■ The task ■
Only lines containing the word "name" belong in the answer; copy each one from the records.

Document images with source code:
------------
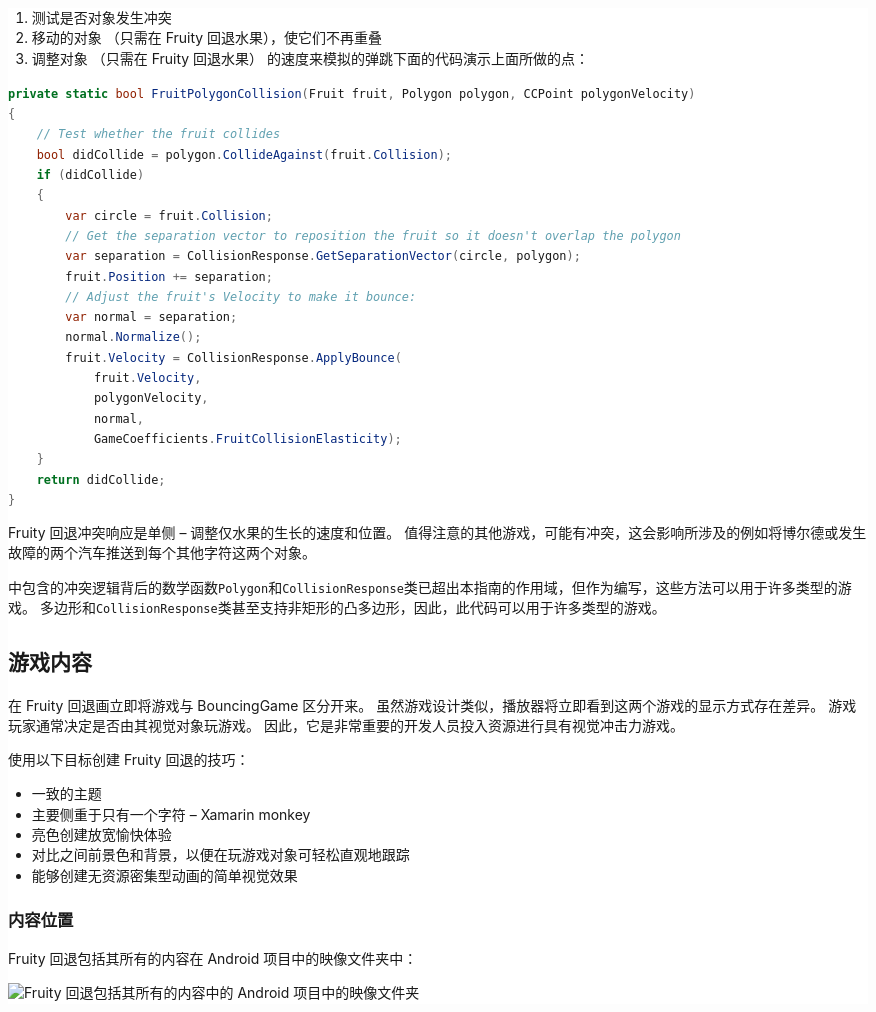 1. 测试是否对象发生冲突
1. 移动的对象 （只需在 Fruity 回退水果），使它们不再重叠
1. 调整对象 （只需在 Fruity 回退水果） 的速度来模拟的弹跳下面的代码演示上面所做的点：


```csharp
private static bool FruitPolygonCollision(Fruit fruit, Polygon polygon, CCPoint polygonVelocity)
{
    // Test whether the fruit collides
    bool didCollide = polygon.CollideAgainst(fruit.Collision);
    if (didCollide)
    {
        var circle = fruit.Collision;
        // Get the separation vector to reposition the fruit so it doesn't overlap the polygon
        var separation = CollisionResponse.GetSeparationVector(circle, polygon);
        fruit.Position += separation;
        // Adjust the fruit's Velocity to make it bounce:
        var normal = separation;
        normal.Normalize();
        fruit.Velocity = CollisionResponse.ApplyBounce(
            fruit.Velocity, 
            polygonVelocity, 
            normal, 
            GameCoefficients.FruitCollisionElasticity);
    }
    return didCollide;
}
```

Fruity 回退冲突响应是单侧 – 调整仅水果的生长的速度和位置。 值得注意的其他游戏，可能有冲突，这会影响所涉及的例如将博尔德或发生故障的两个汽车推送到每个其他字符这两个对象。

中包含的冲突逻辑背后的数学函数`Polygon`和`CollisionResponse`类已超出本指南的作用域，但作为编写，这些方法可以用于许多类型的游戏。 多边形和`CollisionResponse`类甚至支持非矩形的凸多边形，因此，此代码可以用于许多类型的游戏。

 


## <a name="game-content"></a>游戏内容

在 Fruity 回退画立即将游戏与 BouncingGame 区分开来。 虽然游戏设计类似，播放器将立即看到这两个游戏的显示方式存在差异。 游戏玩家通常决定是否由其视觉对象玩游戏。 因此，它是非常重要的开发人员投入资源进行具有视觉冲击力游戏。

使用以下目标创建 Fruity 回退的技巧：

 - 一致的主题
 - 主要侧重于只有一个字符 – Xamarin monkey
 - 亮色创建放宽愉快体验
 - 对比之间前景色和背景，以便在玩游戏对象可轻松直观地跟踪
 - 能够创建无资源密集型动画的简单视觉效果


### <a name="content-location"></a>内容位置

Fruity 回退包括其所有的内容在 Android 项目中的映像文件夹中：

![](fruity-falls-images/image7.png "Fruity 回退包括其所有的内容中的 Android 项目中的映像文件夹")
------------
■ Solution ■
## <a name="game-content"></a>游戏内容
### <a name="content-location"></a>内容位置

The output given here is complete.